**DIRECTIONS FOR THIS TASK:**
Copy all the entries below exactly, but not the pictures.

Source texts of formatted documents:
========================================

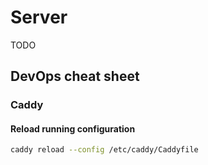# Server

TODO

## DevOps cheat sheet

### Caddy

#### Reload running configuration

```sh
caddy reload --config /etc/caddy/Caddyfile
```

========================================

**RESPONSE TO THIS EXERCISE:**
# Server

TODO

## DevOps cheat sheet

### Caddy

#### Reload running configuration

```sh
caddy reload --config /etc/caddy/Caddyfile
```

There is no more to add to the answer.